## Directions
What lines in the records below contain the string "index"? Copy every one.
*** Data to process Section Begins ***
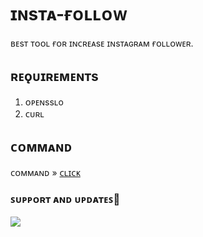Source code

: # ɪɴsᴛᴀ-ғᴏʟʟᴏᴡ

ʙᴇsᴛ ᴛᴏᴏʟ ғᴏʀ ɪɴᴄʀᴇᴀsᴇ ɪɴsᴛᴀɢʀᴀᴍ ғᴏʟʟᴏᴡᴇʀ.

## ʀᴇǫᴜɪʀᴇᴍᴇɴᴛs
1. ᴏᴘᴇɴssʟo
2. ᴄᴜʀʟ

## ᴄᴏᴍᴍᴀɴᴅ 

ᴄᴏᴍᴍᴀɴᴅ » [ᴄʟɪᴄᴋ]()

### ꜱᴜᴘᴘᴏʀᴛ ᴀɴᴅ ᴜᴘᴅᴀᴛᴇꜱ🎑
<a href="https://t.me/Demon_Support_Group"><img src="https://img.shields.io/badge/Join-Group%20Support-black.svg?style=for-the-badge&logo=Telegram">
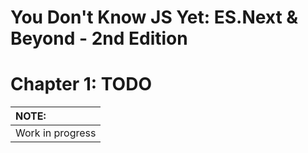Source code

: # You Don't Know JS Yet: ES.Next & Beyond - 2nd Edition
# Chapter 1: TODO

| NOTE: |
| :--- |
| Work in progress |

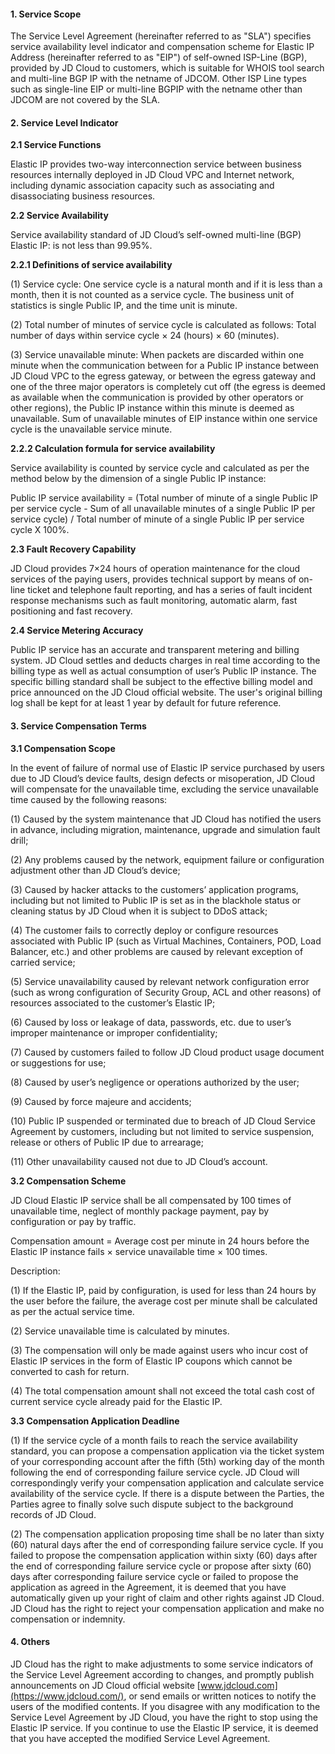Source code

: #### 1. Service Scope

The Service Level Agreement (hereinafter referred to as "SLA") specifies service availability level indicator and compensation scheme for Elastic IP Address (hereinafter referred to as "EIP") of self-owned ISP-Line (BGP), provided by JD Cloud to customers, which is suitable for WHOIS tool search and multi-line BGP IP with the netname of JDCOM. Other ISP Line types such as single-line EIP or multi-line BGPIP with the netname other than JDCOM are not covered by the SLA.

#### 2. Service Level Indicator

**2.1 Service Functions**

Elastic IP provides two-way interconnection service between business resources internally deployed in JD Cloud VPC and Internet network, including dynamic association capacity such as associating and disassociating business resources.

**2.2 Service Availability**

Service availability standard of JD Cloud’s self-owned multi-line (BGP) Elastic IP: is not less than 99.95%.

**2.2.1 Definitions of service availability**

(1) Service cycle: One service cycle is a natural month and if it is less than a month, then it is not counted as a service cycle. The business unit of statistics is single Public IP, and the time unit is minute.

(2) Total number of minutes of service cycle is calculated as follows: Total number of days within service cycle × 24 (hours) × 60 (minutes).

(3) Service unavailable minute: When packets are discarded within one minute when the communication between for a Public IP instance between JD Cloud VPC to the egress gateway, or between the egress gateway and one of the three major operators is completely cut off (the egress is deemed as available when the communication is provided by other operators or other regions), the Public IP instance within this minute is deemed as unavailable. Sum of unavailable minutes of EIP instance within one service cycle is the unavailable service minute.

**2.2.2 Calculation formula for service availability**

Service availability is counted by service cycle and calculated as per the method below by the dimension of a single Public IP instance:

Public IP service availability = (Total number of minute of a single Public IP per service cycle - Sum of all unavailable minutes of a single Public IP per service cycle) / Total number of minute of a single Public IP per service cycle X 100%.

**2.3 Fault Recovery Capability**

JD Cloud provides 7×24 hours of operation maintenance for the cloud services of the paying users, provides technical support by means of on-line ticket and telephone fault reporting, and has a series of fault incident response mechanisms such as fault monitoring, automatic alarm, fast positioning and fast recovery.

**2.4 Service Metering Accuracy**

Public IP service has an accurate and transparent metering and billing system. JD Cloud settles and deducts charges in real time according to the billing type as well as actual consumption of user’s Public IP instance. The specific billing standard shall be subject to the effective billing model and price announced on the JD Cloud official website. The user's original billing log shall be kept for at least 1 year by default for future reference.

#### **3. Service Compensation Terms**

**3.1 Compensation Scope**

In the event of failure of normal use of Elastic IP service purchased by users due to JD Cloud’s device faults, design defects or misoperation, JD Cloud will compensate for the unavailable time, excluding the service unavailable time caused by the following reasons:

(1) Caused by the system maintenance that JD Cloud has notified the users in advance, including migration, maintenance, upgrade and simulation fault drill;

(2) Any problems caused by the network, equipment failure or configuration adjustment other than JD Cloud’s device;

(3) Caused by hacker attacks to the customers’ application programs, including but not limited to Public IP is set as in the blackhole status or cleaning status by JD Cloud when it is subject to DDoS attack;

(4) The customer fails to correctly deploy or configure resources associated with Public IP (such as Virtual Machines, Containers, POD, Load Balancer, etc.) and other problems are caused by relevant exception of carried service;

(5) Service unavailability caused by relevant network configuration error (such as wrong configuration of Security Group, ACL and other reasons) of resources associated to the customer’s Elastic IP;

(6) Caused by loss or leakage of data, passwords, etc. due to user’s improper maintenance or improper confidentiality;

(7) Caused by customers failed to follow JD Cloud product usage document or suggestions for use;

(8) Caused by user’s negligence or operations authorized by the user;

(9) Caused by force majeure and accidents;

(10) Public IP suspended or terminated due to breach of JD Cloud Service Agreement by customers, including but not limited to service suspension, release or others of Public IP due to arrearage;

(11) Other unavailability caused not due to JD Cloud’s account.

**3.2 Compensation Scheme**

JD Cloud Elastic IP service shall be all compensated by 100 times of unavailable time, neglect of monthly package payment, pay by configuration or pay by traffic.

Compensation amount = Average cost per minute in 24 hours before the Elastic IP instance fails × service unavailable time × 100 times.

Description:

(1) If the Elastic IP, paid by configuration, is used for less than 24 hours by the user before the failure, the average cost per minute shall be calculated as per the actual service time.

(2) Service unavailable time is calculated by minutes.

(3) The compensation will only be made against users who incur cost of Elastic IP services in the form of Elastic IP coupons which cannot be converted to cash for return.

(4) The total compensation amount shall not exceed the total cash cost of current service cycle already paid for the Elastic IP.

**3.3 Compensation Application Deadline**

(1) If the service cycle of a month fails to reach the service availability standard, you can propose a compensation application via the ticket system of your corresponding account after the fifth (5th) working day of the month following the end of corresponding failure service cycle. JD Cloud will correspondingly verify your compensation application and calculate service availability of the service cycle. If there is a dispute between the Parties, the Parties agree to finally solve such dispute subject to the background records of JD Cloud.

(2) The compensation application proposing time shall be no later than sixty (60) natural days after the end of corresponding failure service cycle. If you failed to propose the compensation application within sixty (60) days after the end of corresponding failure service cycle or propose after sixty (60) days after corresponding failure service cycle or failed to propose the application as agreed in the Agreement, it is deemed that you have automatically given up your right of claim and other rights against JD Cloud. JD Cloud has the right to reject your compensation application and make no compensation or indemnity.

#### **4. Others**

JD Cloud has the right to make adjustments to some service indicators of the Service Level Agreement according to changes, and promptly publish announcements on JD Cloud official website [www.jdcloud.com](https://www.jdcloud.com/), or send emails or written notices to notify the users of the modified contents. If you disagree with any modification to the Service Level Agreement by JD Cloud, you have the right to stop using the Elastic IP service. If you continue to use the Elastic IP service, it is deemed that you have accepted the modified Service Level Agreement.

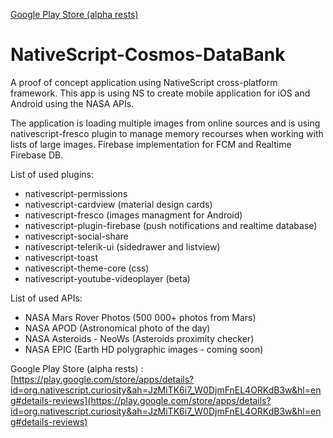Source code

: [Google Play Store (alpha rests)](https://play.google.com/store/apps/details?id=org.nativescript.curiosity&ah=JzMiTK6i7_W0DjmFnEL4ORKdB3w&hl=eng#details-reviews)


# NativeScript-Cosmos-DataBank

A proof of concept application using NativeScript cross-platform framework.
This app is using NS to create mobile application for iOS and Android using the NASA
APIs.

The application is loading multiple images from online sources and is using
nativescript-fresco plugin to manage memory recourses when working with lists of large images.
Firebase implementation for FCM and Realtime Firebase DB.

List of used plugins:

 * nativescript-permissions
 * nativescript-cardview (material design cards)
 * nativescript-fresco (images managment for Android)
 * nativescript-plugin-firebase (push notifications and realtime database)
 * nativescript-social-share
 * nativescript-telerik-ui (sidedrawer and listview)
 * nativescript-toast
 * nativescript-theme-core (css)
 * nativescript-youtube-videoplayer (beta)

List of used APIs:

 * NASA Mars Rover Photos (500 000+ photos from Mars)
 * NASA APOD (Astronomical photo of the day)
 * NASA Asteroids - NeoWs (Asteroids proximity checker)
 * NASA EPIC (Earth HD polygraphic images - coming soon)
 
Google Play Store (alpha rests) : [https://play.google.com/store/apps/details?id=org.nativescript.curiosity&ah=JzMiTK6i7_W0DjmFnEL4ORKdB3w&hl=eng#details-reviews](https://play.google.com/store/apps/details?id=org.nativescript.curiosity&ah=JzMiTK6i7_W0DjmFnEL4ORKdB3w&hl=eng#details-reviews)
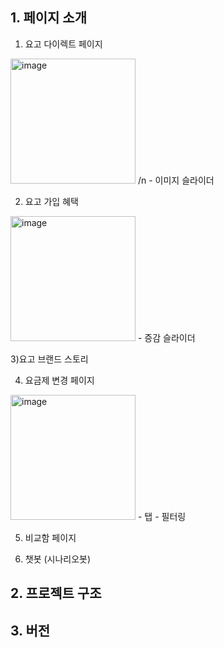 ## 1. 페이지 소개
1) 요고 다이렉트 페이지
<img width="200" alt="image" src="https://github.com/user-attachments/assets/7e269de7-af55-45f2-b70b-1231b404f904">
/n
  - 이미지 슬라이더

2) 요고 가입 혜택
<img width="200" alt="image" src="https://github.com/user-attachments/assets/4dad8ca1-bd0c-4256-a404-fdd778475a67">
  - 증감 슬라이더 

3)요고 브랜드 스토리 

4) 요금제 변경 페이지
<img width="200" alt="image" src="https://github.com/user-attachments/assets/0be2384b-2a1a-4b34-9b17-ef89bc4e75ba">
  - 탭
  - 필터링

5) 비교함 페이지

6) 챗봇 (시나리오봇)

## 2. 프로젝트 구조


## 3. 버전

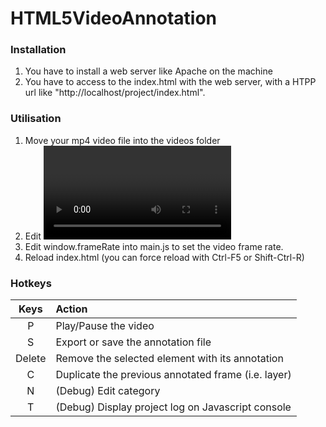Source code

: HTML5VideoAnnotation
====================


### Installation
1. You have to install a web server like Apache on the machine
2. You have to access to the index.html with the web server, with a HTPP url like "http://localhost/project/index.html".

### Utilisation
1. Move your mp4 video file into the videos folder
2. Edit <video> HTML tag in index.html to set the video src
3. Edit window.frameRate into main.js to set the video frame rate.
4. Reload index.html (you can force reload with Ctrl-F5 or Shift-Ctrl-R)


### Hotkeys

| Keys          | Action                                                | 
|:-------------:|:------------------------------------------------------|
| P             | Play/Pause the video                                  |
| S             | Export or save the annotation file                    |
| Delete        | Remove the selected element with its annotation       |
| C             | Duplicate the previous annotated frame (i.e. layer)   |
| N             | (Debug) Edit category                                 |
| T             | (Debug) Display project log on Javascript console     |
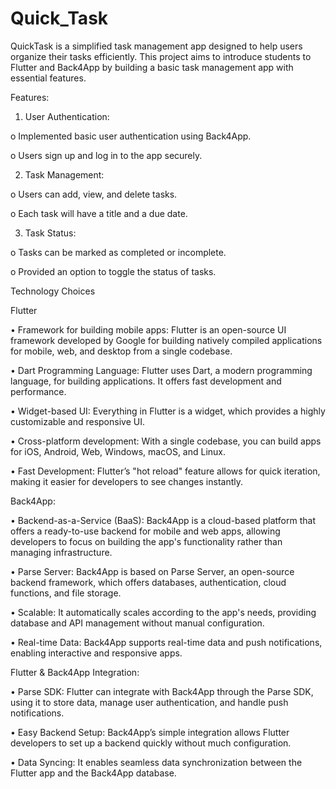 # Quick_Task

QuickTask is a simplified task management app designed to help users organize their tasks efficiently.
This project aims to introduce students to Flutter and Back4App by building a basic task management app with essential features.

Features:
1.	User Authentication:
   
o	Implemented basic user authentication using Back4App.

o	Users sign up and log in to the app securely.

2.	Task Management:
   
o	Users can add, view, and delete tasks.

o	Each task will have a title and a due date.

3.	Task Status:
   
o	Tasks can be marked as completed or incomplete.

o	Provided an option to toggle the status of tasks.

Technology Choices

Flutter

•	Framework for building mobile apps: Flutter is an open-source UI framework developed by Google for building natively compiled applications for mobile, web, and desktop from a single codebase.

•	Dart Programming Language: Flutter uses Dart, a modern programming language, for building applications. It offers fast development and performance.

•	Widget-based UI: Everything in Flutter is a widget, which provides a highly customizable and responsive UI.

•	Cross-platform development: With a single codebase, you can build apps for iOS, Android, Web, Windows, macOS, and Linux.

•	Fast Development: Flutter’s "hot reload" feature allows for quick iteration, making it easier for developers to see changes instantly.

Back4App:

•	Backend-as-a-Service (BaaS): Back4App is a cloud-based platform that offers a ready-to-use backend for mobile and web apps, allowing developers to focus on building the app's functionality rather than managing infrastructure.

•	Parse Server: Back4App is based on Parse Server, an open-source backend framework, which offers databases, authentication, cloud functions, and file storage.

•	Scalable: It automatically scales according to the app's needs, providing database and API management without manual configuration.

•	Real-time Data: Back4App supports real-time data and push notifications, enabling interactive and responsive apps.

Flutter & Back4App Integration:

•	Parse SDK: Flutter can integrate with Back4App through the Parse SDK, using it to store data, manage user authentication, and handle push notifications.

•	Easy Backend Setup: Back4App’s simple integration allows Flutter developers to set up a backend quickly without much configuration.

•	Data Syncing: It enables seamless data synchronization between the Flutter app and the Back4App database.

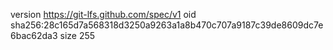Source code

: version https://git-lfs.github.com/spec/v1
oid sha256:28c165d7a568318d3250a9263a1a8b470c707a9187c39de8609dc7e6bac62da3
size 255
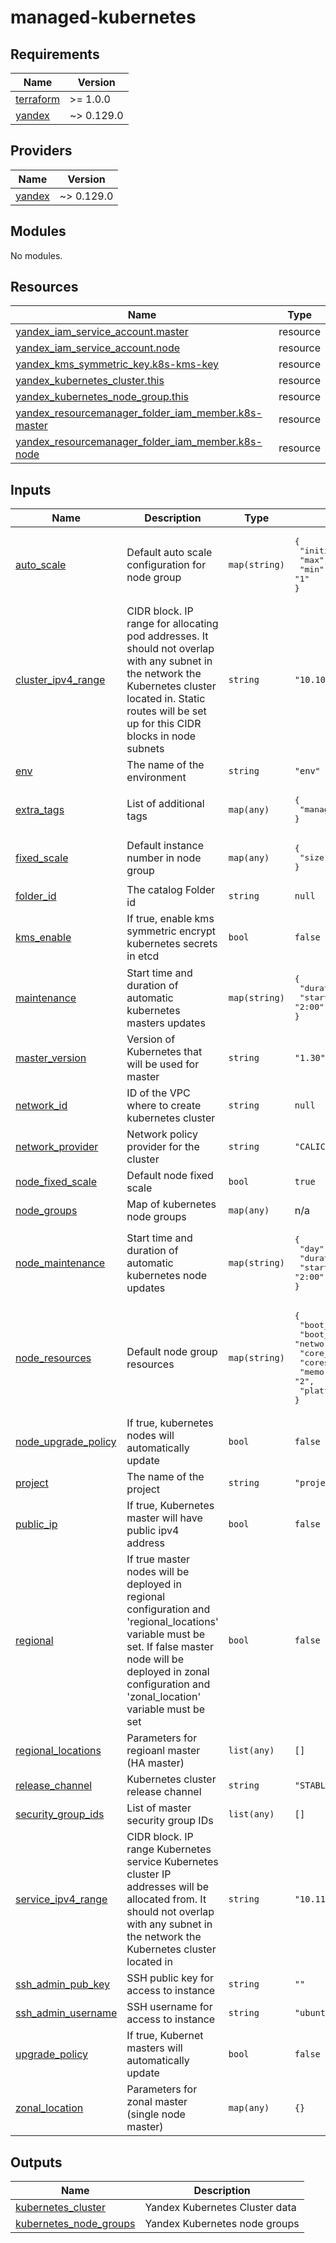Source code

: # managed-kubernetes

<!-- BEGINNING OF PRE-COMMIT-TERRAFORM DOCS HOOK -->
## Requirements

| Name | Version |
|------|---------|
| <a name="requirement_terraform"></a> [terraform](#requirement\_terraform) | >= 1.0.0 |
| <a name="requirement_yandex"></a> [yandex](#requirement\_yandex) | ~> 0.129.0 |

## Providers

| Name | Version |
|------|---------|
| <a name="provider_yandex"></a> [yandex](#provider\_yandex) | ~> 0.129.0 |

## Modules

No modules.

## Resources

| Name | Type |
|------|------|
| [yandex_iam_service_account.master](https://registry.terraform.io/providers/yandex-cloud/yandex/latest/docs/resources/iam_service_account) | resource |
| [yandex_iam_service_account.node](https://registry.terraform.io/providers/yandex-cloud/yandex/latest/docs/resources/iam_service_account) | resource |
| [yandex_kms_symmetric_key.k8s-kms-key](https://registry.terraform.io/providers/yandex-cloud/yandex/latest/docs/resources/kms_symmetric_key) | resource |
| [yandex_kubernetes_cluster.this](https://registry.terraform.io/providers/yandex-cloud/yandex/latest/docs/resources/kubernetes_cluster) | resource |
| [yandex_kubernetes_node_group.this](https://registry.terraform.io/providers/yandex-cloud/yandex/latest/docs/resources/kubernetes_node_group) | resource |
| [yandex_resourcemanager_folder_iam_member.k8s-master](https://registry.terraform.io/providers/yandex-cloud/yandex/latest/docs/resources/resourcemanager_folder_iam_member) | resource |
| [yandex_resourcemanager_folder_iam_member.k8s-node](https://registry.terraform.io/providers/yandex-cloud/yandex/latest/docs/resources/resourcemanager_folder_iam_member) | resource |

## Inputs

| Name | Description | Type | Default | Required |
|------|-------------|------|---------|:--------:|
| <a name="input_auto_scale"></a> [auto\_scale](#input\_auto\_scale) | Default auto scale configuration for node group | `map(string)` | <pre>{<br>  "initial": "1",<br>  "max": "2",<br>  "min": "1"<br>}</pre> | no |
| <a name="input_cluster_ipv4_range"></a> [cluster\_ipv4\_range](#input\_cluster\_ipv4\_range) | CIDR block. IP range for allocating pod addresses. It should not overlap with any subnet in the network the Kubernetes cluster located in. Static routes will be set up for this CIDR blocks in node subnets | `string` | `"10.100.0.0/16"` | no |
| <a name="input_env"></a> [env](#input\_env) | The name of the environment | `string` | `"env"` | no |
| <a name="input_extra_tags"></a> [extra\_tags](#input\_extra\_tags) | List of additional tags | `map(any)` | <pre>{<br>  "managed-by": "terraform"<br>}</pre> | no |
| <a name="input_fixed_scale"></a> [fixed\_scale](#input\_fixed\_scale) | Default instance number in node group | `map(any)` | <pre>{<br>  "size": 1<br>}</pre> | no |
| <a name="input_folder_id"></a> [folder\_id](#input\_folder\_id) | The catalog Folder id | `string` | `null` | no |
| <a name="input_kms_enable"></a> [kms\_enable](#input\_kms\_enable) | If true, enable kms symmetric encrypt kubernetes secrets in etcd | `bool` | `false` | no |
| <a name="input_maintenance"></a> [maintenance](#input\_maintenance) | Start time and duration of automatic kubernetes masters updates | `map(string)` | <pre>{<br>  "duration": "3h",<br>  "start_time": "2:00"<br>}</pre> | no |
| <a name="input_master_version"></a> [master\_version](#input\_master\_version) | Version of Kubernetes that will be used for master | `string` | `"1.30"` | no |
| <a name="input_network_id"></a> [network\_id](#input\_network\_id) | ID of the VPC where to create kubernetes cluster | `string` | `null` | no |
| <a name="input_network_provider"></a> [network\_provider](#input\_network\_provider) | Network policy provider for the cluster | `string` | `"CALICO"` | no |
| <a name="input_node_fixed_scale"></a> [node\_fixed\_scale](#input\_node\_fixed\_scale) | Default node fixed scale | `bool` | `true` | no |
| <a name="input_node_groups"></a> [node\_groups](#input\_node\_groups) | Map of kubernetes node groups | `map(any)` | n/a | yes |
| <a name="input_node_maintenance"></a> [node\_maintenance](#input\_node\_maintenance) | Start time and duration of automatic kubernetes node updates | `map(string)` | <pre>{<br>  "day": "sunday",<br>  "duration": "3h",<br>  "start_time": "2:00"<br>}</pre> | no |
| <a name="input_node_resources"></a> [node\_resources](#input\_node\_resources) | Default node group resources | `map(string)` | <pre>{<br>  "boot_disk_size": "64",<br>  "boot_disk_type": "network-ssd",<br>  "core_fraction": "5",<br>  "cores": "2",<br>  "memory": "2",<br>  "platform_id": "standard-v2"<br>}</pre> | no |
| <a name="input_node_upgrade_policy"></a> [node\_upgrade\_policy](#input\_node\_upgrade\_policy) | If true, kubernetes nodes will automatically update | `bool` | `false` | no |
| <a name="input_project"></a> [project](#input\_project) | The name of the project | `string` | `"project"` | no |
| <a name="input_public_ip"></a> [public\_ip](#input\_public\_ip) | If true, Kubernetes master will have public ipv4 address | `bool` | `false` | no |
| <a name="input_regional"></a> [regional](#input\_regional) | If true master nodes will be deployed in regional configuration and 'regional\_locations' variable must be set. If false master node will be deployed in zonal configuration and 'zonal\_location' variable must be set | `bool` | `false` | no |
| <a name="input_regional_locations"></a> [regional\_locations](#input\_regional\_locations) | Parameters for regioanl master (HA master) | `list(any)` | `[]` | no |
| <a name="input_release_channel"></a> [release\_channel](#input\_release\_channel) | Kubernetes cluster release channel | `string` | `"STABLE"` | no |
| <a name="input_security_group_ids"></a> [security\_group\_ids](#input\_security\_group\_ids) | List of master security group IDs | `list(any)` | `[]` | no |
| <a name="input_service_ipv4_range"></a> [service\_ipv4\_range](#input\_service\_ipv4\_range) | CIDR block. IP range Kubernetes service Kubernetes cluster IP addresses will be allocated from. It should not overlap with any subnet in the network the Kubernetes cluster located in | `string` | `"10.110.0.0/16"` | no |
| <a name="input_ssh_admin_pub_key"></a> [ssh\_admin\_pub\_key](#input\_ssh\_admin\_pub\_key) | SSH public key for access to instance | `string` | `""` | no |
| <a name="input_ssh_admin_username"></a> [ssh\_admin\_username](#input\_ssh\_admin\_username) | SSH username for access to instance | `string` | `"ubuntu"` | no |
| <a name="input_upgrade_policy"></a> [upgrade\_policy](#input\_upgrade\_policy) | If true, Kubernet masters will automatically update | `bool` | `false` | no |
| <a name="input_zonal_location"></a> [zonal\_location](#input\_zonal\_location) | Parameters for zonal master (single node master) | `map(any)` | `{}` | no |

## Outputs

| Name | Description |
|------|-------------|
| <a name="output_kubernetes_cluster"></a> [kubernetes\_cluster](#output\_kubernetes\_cluster) | Yandex Kubernetes Cluster data |
| <a name="output_kubernetes_node_groups"></a> [kubernetes\_node\_groups](#output\_kubernetes\_node\_groups) | Yandex Kubernetes node groups |
<!-- END OF PRE-COMMIT-TERRAFORM DOCS HOOK -->
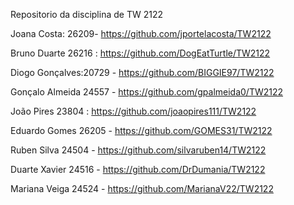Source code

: Repositorio da disciplina de TW 2122


Joana Costa: 26209- https://github.com/jportelacosta/TW2122

Bruno Duarte 26216 : https://github.com/DogEatTurtle/TW2122

Diogo Gonçalves:20729 - https://github.com/BIGGIE97/TW2122

Gonçalo Almeida 24557 - https://github.com/gpalmeida0/TW2122

João Pires 23804 : https://github.com/joaopires111/TW2122

Eduardo Gomes 26205 - https://github.com/GOMES31/TW2122

Ruben Silva 24504 - https://github.com/silvaruben14/TW2122

Duarte Xavier 24516 - https://github.com/DrDumania/TW2122

Mariana Veiga 24524 - https://github.com/MarianaV22/TW2122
*** Data to process Section Ends ***
## Response area
2. You have to access to the index.html with the web server, with a HTPP url like "http://localhost/project/index.html".
2. Edit <video> HTML tag in index.html to set the video src
4. Reload index.html (you can force reload with Ctrl-F5 or Shift-Ctrl-R)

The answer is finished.